Work item ▸
Going through the records that follow, please count the lines with "потребителей" in them and give only the count.

Material to process ▸
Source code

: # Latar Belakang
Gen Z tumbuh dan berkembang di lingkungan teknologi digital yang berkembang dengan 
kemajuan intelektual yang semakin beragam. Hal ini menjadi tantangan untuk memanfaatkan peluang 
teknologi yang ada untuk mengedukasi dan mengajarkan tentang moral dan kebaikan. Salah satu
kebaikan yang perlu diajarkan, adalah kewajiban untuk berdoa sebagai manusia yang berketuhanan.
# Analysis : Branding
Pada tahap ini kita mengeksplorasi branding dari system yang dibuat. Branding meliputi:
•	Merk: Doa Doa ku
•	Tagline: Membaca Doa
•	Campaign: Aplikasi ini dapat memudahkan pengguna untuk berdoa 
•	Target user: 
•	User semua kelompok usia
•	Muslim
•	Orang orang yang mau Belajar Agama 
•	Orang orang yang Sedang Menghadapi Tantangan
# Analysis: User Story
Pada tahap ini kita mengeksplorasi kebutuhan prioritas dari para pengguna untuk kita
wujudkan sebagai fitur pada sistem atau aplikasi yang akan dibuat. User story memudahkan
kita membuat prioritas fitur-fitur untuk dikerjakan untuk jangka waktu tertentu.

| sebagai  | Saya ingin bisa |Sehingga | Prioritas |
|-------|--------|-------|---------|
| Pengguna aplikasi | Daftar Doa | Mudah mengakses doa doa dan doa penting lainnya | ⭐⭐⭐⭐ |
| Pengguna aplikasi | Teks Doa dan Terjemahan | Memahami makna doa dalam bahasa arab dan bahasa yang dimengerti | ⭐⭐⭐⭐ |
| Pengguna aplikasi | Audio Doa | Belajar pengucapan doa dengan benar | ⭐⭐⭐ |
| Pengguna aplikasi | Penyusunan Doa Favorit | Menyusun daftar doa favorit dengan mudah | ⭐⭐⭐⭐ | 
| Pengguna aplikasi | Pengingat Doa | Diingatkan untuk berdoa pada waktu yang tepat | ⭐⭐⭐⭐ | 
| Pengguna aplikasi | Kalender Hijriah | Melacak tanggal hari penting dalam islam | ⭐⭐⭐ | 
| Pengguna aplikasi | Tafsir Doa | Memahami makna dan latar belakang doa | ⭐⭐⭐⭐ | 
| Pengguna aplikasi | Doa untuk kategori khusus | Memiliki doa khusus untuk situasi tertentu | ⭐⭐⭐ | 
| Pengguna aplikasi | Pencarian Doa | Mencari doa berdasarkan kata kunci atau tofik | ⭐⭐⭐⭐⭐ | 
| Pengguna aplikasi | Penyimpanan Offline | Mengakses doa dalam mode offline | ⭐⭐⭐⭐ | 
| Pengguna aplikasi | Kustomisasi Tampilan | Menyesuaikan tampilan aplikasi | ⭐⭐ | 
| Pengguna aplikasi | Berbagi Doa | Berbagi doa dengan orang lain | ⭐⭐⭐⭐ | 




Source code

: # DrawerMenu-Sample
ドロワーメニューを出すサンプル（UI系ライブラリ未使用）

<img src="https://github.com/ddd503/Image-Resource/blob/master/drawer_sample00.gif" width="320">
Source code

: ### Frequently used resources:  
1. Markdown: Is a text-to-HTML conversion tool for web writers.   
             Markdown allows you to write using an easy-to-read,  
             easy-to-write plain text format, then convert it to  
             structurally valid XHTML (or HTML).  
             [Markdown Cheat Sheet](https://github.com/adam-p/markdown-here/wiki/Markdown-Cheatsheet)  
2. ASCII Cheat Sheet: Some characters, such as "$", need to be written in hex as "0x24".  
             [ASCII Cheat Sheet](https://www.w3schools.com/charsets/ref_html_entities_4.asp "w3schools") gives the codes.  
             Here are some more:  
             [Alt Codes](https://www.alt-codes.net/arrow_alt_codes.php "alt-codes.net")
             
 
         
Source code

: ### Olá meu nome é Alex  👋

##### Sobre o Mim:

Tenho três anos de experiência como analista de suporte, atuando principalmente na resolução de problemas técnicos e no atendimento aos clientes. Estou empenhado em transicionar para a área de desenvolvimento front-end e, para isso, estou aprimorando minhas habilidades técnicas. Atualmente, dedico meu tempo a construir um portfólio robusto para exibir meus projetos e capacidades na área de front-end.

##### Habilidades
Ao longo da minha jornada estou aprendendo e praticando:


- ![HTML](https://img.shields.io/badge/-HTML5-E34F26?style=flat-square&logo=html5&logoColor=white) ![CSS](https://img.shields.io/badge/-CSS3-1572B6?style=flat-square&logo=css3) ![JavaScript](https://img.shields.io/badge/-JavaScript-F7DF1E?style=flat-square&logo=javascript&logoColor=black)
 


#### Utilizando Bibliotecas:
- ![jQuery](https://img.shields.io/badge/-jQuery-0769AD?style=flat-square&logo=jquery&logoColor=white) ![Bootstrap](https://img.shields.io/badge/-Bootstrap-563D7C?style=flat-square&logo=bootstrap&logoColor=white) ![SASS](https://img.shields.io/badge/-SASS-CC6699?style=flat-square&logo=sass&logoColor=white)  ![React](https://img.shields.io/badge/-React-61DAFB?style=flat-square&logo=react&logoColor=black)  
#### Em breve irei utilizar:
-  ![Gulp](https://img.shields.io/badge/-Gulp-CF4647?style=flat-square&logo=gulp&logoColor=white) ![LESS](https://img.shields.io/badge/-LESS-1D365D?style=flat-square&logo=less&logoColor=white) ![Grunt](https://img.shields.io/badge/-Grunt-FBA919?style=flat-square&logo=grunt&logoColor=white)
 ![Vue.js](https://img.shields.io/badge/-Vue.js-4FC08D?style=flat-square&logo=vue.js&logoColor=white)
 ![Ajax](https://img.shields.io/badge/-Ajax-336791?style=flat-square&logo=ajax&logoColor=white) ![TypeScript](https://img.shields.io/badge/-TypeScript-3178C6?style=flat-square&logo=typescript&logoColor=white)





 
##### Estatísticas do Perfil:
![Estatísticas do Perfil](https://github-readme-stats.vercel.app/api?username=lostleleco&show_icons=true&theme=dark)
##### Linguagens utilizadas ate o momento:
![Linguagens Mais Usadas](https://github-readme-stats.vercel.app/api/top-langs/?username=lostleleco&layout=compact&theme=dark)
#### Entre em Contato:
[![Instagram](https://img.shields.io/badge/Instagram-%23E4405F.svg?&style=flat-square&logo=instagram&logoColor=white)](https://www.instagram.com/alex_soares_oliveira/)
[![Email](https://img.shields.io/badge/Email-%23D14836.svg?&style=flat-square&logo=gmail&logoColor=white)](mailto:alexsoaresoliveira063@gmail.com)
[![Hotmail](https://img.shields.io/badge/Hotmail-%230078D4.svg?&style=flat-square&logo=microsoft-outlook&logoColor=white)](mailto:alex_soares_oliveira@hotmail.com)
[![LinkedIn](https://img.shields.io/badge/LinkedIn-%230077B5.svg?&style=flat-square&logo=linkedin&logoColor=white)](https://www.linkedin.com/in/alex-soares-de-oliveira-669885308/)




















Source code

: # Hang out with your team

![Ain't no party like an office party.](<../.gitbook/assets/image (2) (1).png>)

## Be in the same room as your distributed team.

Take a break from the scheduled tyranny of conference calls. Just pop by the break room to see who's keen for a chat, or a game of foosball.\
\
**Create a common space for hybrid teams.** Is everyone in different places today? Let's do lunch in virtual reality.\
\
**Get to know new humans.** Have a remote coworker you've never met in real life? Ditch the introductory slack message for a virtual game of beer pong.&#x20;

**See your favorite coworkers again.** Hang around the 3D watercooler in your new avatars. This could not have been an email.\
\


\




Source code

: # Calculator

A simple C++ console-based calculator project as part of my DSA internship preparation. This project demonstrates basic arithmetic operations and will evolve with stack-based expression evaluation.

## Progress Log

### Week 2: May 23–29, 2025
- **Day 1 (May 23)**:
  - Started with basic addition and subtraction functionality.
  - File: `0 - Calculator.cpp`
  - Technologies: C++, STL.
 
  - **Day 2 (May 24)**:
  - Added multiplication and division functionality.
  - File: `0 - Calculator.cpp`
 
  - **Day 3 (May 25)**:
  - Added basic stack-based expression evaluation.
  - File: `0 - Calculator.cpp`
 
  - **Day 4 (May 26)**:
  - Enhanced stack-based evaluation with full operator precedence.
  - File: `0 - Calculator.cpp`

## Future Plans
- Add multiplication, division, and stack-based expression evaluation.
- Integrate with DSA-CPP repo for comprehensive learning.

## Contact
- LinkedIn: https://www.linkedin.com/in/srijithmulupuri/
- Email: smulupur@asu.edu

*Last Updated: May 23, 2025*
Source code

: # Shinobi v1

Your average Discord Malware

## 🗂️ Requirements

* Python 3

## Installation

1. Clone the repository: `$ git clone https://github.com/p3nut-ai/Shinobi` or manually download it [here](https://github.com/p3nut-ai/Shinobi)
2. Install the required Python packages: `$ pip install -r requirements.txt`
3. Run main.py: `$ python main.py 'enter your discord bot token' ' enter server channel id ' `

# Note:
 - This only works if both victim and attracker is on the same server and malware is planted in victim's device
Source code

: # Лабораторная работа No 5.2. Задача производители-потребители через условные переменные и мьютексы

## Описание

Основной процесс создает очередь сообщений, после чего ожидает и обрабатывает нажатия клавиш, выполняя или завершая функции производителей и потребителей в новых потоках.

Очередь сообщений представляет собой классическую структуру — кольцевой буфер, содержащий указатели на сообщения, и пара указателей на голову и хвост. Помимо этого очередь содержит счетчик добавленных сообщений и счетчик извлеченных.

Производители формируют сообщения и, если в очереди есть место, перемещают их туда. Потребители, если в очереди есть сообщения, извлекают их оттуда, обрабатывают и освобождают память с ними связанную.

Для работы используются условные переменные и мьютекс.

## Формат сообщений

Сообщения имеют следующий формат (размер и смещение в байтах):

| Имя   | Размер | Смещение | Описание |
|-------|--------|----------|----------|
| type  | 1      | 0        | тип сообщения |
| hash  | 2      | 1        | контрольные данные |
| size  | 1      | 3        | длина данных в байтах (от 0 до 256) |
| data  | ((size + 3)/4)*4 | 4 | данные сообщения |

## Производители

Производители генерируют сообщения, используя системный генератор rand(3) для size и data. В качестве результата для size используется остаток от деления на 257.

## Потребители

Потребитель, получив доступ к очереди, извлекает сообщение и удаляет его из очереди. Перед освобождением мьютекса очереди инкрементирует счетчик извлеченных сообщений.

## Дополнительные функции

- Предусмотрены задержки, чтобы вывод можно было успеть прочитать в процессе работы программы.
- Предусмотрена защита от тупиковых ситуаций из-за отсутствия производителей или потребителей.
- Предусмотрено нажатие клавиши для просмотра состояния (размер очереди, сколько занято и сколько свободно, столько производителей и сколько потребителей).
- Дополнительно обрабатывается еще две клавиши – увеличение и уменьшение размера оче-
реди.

Expected output ▸
3